# What is required
Would you output the entries below only from the line containing "11:27 | text.txt |" through the line containing "## baritone", exactly as they stand and with both ends included?
##### Entries shown
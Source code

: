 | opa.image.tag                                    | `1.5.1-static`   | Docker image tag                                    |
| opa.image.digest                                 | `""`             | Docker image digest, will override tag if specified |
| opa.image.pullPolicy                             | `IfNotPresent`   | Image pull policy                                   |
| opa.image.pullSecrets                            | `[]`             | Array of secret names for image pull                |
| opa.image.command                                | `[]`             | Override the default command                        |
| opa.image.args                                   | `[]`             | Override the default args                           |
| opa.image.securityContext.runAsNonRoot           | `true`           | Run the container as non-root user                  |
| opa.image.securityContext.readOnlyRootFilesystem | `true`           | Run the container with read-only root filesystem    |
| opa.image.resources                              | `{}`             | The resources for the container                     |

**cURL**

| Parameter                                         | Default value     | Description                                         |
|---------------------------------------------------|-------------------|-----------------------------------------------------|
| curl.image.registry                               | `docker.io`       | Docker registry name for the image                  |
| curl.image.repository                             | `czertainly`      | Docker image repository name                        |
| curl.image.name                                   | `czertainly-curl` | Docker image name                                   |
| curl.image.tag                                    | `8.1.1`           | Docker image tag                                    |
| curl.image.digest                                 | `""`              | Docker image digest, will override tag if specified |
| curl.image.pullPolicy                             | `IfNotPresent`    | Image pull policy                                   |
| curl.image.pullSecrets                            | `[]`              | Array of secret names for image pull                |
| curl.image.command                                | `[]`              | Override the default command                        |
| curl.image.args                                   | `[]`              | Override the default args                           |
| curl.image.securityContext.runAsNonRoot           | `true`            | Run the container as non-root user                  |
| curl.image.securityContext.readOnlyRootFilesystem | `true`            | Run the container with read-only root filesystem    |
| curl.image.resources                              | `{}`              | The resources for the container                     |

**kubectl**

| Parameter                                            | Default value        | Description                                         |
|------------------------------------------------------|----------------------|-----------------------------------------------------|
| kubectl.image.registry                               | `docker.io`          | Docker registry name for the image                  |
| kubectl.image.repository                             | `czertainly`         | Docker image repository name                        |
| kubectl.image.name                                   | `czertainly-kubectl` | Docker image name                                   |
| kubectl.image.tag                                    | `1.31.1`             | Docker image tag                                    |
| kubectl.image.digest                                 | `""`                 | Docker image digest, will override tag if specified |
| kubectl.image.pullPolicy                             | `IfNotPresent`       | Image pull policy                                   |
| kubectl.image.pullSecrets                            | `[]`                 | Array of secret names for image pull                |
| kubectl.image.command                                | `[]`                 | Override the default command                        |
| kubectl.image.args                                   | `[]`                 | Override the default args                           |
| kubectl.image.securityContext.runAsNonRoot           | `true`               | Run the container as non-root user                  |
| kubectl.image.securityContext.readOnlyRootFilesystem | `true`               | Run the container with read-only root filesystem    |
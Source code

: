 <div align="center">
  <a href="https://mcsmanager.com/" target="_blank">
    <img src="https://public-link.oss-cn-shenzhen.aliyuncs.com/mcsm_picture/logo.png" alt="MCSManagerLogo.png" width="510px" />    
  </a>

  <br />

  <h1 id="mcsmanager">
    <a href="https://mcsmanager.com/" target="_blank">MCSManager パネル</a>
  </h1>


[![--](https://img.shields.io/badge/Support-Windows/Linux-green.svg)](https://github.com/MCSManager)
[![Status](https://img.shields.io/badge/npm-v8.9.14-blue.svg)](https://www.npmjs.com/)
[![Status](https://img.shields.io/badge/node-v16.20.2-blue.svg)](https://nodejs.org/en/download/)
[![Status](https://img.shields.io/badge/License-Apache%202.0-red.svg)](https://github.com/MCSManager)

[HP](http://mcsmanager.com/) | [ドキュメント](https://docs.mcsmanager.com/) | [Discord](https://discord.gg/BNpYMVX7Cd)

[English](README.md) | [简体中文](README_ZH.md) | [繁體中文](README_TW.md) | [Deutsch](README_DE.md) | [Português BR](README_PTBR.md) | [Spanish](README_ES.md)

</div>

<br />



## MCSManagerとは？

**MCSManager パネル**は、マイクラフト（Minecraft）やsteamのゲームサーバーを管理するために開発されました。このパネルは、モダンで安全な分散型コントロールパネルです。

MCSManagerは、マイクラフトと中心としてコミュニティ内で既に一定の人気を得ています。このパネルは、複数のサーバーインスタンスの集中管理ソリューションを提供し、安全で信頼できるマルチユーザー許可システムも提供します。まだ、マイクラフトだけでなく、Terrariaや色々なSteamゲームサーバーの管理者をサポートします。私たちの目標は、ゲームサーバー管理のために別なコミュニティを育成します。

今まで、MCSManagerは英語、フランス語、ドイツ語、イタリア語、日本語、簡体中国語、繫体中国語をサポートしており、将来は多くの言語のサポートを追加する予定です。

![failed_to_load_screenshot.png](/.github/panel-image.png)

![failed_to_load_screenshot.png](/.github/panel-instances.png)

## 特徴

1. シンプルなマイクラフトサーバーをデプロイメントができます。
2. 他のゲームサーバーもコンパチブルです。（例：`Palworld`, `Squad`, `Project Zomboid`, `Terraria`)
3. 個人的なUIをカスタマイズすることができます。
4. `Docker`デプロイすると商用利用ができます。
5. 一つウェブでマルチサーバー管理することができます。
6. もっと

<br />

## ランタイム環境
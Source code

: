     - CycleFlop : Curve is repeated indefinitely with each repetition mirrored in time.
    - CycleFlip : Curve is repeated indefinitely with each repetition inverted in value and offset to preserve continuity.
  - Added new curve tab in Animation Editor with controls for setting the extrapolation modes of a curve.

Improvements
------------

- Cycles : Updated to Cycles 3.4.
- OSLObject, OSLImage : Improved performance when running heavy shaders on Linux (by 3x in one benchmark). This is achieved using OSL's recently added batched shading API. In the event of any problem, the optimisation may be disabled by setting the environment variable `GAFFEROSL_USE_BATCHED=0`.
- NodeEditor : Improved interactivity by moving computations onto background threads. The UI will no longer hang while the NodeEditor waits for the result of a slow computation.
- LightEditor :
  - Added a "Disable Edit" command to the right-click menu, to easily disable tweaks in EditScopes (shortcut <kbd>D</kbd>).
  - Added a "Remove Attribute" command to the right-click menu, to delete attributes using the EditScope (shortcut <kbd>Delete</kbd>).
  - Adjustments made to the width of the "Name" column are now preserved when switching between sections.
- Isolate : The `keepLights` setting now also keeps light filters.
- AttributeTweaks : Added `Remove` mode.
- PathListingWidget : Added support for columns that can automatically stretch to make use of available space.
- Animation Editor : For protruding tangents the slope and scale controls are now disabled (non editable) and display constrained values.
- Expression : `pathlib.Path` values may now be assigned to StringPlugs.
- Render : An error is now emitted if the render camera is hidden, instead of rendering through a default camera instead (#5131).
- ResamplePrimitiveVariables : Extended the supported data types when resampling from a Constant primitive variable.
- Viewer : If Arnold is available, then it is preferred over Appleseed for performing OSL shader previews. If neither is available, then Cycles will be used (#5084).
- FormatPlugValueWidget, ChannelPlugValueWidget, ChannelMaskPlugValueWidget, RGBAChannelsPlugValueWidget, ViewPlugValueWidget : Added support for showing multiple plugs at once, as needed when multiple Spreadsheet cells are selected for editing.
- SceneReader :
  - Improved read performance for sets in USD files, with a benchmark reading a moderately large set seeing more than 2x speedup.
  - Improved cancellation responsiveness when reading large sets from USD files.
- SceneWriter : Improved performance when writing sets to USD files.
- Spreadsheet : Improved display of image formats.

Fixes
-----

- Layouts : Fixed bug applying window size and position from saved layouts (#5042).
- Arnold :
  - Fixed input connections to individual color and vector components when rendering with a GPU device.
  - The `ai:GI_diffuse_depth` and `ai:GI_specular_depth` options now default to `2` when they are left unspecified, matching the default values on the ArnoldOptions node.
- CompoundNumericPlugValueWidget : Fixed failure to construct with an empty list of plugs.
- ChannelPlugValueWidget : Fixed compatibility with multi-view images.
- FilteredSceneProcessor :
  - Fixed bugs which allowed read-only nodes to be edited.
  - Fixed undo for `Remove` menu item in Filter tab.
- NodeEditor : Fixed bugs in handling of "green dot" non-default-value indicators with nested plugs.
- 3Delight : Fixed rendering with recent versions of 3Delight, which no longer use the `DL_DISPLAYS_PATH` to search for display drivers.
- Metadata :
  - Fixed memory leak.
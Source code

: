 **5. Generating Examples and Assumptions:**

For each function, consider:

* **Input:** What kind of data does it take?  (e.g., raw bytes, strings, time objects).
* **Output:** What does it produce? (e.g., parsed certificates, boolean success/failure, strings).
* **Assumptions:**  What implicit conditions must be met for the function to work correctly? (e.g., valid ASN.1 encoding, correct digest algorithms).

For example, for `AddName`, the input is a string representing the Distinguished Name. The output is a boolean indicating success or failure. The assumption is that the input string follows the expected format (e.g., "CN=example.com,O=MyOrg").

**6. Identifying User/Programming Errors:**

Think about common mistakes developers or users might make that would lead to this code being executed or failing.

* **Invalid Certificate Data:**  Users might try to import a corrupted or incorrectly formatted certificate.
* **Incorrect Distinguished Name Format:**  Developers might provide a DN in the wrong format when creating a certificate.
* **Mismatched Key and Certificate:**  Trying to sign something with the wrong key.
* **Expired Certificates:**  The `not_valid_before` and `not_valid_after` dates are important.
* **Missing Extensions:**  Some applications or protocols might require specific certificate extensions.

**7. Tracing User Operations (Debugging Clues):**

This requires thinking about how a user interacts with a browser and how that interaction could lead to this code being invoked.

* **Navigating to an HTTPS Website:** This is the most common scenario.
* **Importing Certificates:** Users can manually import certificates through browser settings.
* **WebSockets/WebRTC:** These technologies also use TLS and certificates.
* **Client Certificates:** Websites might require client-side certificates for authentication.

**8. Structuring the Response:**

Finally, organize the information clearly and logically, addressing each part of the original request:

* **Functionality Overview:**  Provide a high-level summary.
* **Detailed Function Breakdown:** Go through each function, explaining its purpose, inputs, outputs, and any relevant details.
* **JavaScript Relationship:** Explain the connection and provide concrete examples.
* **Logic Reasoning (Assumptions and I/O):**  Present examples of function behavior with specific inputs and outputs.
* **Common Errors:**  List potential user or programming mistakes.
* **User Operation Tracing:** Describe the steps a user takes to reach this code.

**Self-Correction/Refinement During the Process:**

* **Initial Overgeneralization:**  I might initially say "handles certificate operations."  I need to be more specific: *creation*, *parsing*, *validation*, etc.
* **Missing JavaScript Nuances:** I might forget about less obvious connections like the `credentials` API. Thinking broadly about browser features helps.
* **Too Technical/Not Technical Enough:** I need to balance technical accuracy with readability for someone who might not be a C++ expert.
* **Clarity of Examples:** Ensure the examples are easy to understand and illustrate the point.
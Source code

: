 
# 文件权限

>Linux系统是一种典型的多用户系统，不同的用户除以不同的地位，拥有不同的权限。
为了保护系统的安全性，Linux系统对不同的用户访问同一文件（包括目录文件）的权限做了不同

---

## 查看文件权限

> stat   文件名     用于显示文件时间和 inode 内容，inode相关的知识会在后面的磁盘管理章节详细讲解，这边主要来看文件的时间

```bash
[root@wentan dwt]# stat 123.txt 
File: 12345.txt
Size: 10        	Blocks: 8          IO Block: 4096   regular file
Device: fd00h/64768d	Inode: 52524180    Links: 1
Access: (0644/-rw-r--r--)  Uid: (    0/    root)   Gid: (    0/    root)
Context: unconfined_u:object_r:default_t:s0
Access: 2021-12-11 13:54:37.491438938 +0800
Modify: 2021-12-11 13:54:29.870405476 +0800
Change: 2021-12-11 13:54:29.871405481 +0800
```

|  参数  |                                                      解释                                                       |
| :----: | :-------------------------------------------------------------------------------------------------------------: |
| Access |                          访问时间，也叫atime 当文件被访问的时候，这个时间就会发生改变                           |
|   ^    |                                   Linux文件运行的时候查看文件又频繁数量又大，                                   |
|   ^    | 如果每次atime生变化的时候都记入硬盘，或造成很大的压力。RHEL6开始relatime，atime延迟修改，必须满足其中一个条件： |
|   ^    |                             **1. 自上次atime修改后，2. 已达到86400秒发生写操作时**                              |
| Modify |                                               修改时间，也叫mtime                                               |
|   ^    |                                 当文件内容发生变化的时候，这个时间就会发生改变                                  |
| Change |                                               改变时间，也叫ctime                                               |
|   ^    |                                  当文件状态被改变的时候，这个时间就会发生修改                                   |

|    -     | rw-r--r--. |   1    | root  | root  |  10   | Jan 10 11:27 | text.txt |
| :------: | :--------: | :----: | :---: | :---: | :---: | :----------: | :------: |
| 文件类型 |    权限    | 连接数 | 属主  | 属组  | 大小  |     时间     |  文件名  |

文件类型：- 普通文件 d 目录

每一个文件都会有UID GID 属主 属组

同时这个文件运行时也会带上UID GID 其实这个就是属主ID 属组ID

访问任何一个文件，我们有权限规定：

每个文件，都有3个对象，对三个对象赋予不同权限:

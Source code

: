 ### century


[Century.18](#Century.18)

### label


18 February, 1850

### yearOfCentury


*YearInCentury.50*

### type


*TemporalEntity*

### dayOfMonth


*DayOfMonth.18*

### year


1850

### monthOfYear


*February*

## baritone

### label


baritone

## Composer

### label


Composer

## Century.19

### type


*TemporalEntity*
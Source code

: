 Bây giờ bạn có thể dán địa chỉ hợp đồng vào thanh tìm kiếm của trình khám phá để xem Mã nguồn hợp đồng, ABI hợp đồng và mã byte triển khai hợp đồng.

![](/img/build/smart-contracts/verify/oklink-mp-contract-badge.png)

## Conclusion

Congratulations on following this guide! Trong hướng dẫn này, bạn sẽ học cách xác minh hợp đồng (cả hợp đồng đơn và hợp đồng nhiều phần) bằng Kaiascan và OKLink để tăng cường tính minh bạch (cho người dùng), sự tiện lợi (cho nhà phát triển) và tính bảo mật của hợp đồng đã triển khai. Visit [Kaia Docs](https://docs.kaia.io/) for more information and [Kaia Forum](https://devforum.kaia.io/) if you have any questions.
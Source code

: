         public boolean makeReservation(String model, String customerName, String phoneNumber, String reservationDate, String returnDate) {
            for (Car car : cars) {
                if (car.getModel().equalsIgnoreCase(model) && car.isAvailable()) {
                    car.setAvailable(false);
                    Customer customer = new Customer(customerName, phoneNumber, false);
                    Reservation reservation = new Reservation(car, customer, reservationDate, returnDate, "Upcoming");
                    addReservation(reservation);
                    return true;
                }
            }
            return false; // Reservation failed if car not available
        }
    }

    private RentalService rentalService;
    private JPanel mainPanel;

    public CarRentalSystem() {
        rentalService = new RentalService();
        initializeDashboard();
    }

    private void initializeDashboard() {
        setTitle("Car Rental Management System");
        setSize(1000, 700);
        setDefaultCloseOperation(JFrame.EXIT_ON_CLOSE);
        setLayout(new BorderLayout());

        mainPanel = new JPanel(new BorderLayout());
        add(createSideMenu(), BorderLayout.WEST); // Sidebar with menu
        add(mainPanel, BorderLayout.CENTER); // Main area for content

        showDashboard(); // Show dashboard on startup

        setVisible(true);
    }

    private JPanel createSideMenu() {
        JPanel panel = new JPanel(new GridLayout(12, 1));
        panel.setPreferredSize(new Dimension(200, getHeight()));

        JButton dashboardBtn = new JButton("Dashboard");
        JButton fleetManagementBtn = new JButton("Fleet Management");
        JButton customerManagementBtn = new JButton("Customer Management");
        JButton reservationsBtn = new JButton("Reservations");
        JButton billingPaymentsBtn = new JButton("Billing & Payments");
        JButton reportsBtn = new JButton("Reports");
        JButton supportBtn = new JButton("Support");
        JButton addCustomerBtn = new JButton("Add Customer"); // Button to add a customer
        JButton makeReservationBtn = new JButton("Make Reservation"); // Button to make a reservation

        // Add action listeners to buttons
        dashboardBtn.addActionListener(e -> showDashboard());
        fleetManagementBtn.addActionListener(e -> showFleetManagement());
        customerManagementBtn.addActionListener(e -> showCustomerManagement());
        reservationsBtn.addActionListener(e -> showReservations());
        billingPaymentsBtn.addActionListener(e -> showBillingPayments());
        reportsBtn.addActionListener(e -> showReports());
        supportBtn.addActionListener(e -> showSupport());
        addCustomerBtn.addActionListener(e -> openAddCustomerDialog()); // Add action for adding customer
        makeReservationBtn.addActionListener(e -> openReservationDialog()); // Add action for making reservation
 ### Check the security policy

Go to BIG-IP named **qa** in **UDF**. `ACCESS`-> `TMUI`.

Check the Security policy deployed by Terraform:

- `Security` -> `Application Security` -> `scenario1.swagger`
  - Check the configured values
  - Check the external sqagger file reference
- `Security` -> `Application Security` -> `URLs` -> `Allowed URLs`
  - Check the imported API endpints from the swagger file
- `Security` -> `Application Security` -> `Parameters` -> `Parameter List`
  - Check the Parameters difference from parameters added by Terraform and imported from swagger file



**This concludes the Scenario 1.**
##########
# Answer for this exercise
|    -     | rw-r--r--. |   1    | root  | root  |  10   | Jan 10 11:27 | text.txt |
| :------: | :--------: | :----: | :---: | :---: | :---: | :----------: | :------: |
| 文件类型 |    权限    | 连接数 | 属主  | 属组  | 大小  |     时间     |  文件名  |

文件类型：- 普通文件 d 目录

每一个文件都会有UID GID 属主 属组

同时这个文件运行时也会带上UID GID 其实这个就是属主ID 属组ID

访问任何一个文件，我们有权限规定：

每个文件，都有3个对象，对三个对象赋予不同权限:

Source code

: ### century


[Century.18](#Century.18)

### label


18 February, 1850

### yearOfCentury


*YearInCentury.50*

### type


*TemporalEntity*

### dayOfMonth


*DayOfMonth.18*

### year


1850

### monthOfYear


*February*

## baritone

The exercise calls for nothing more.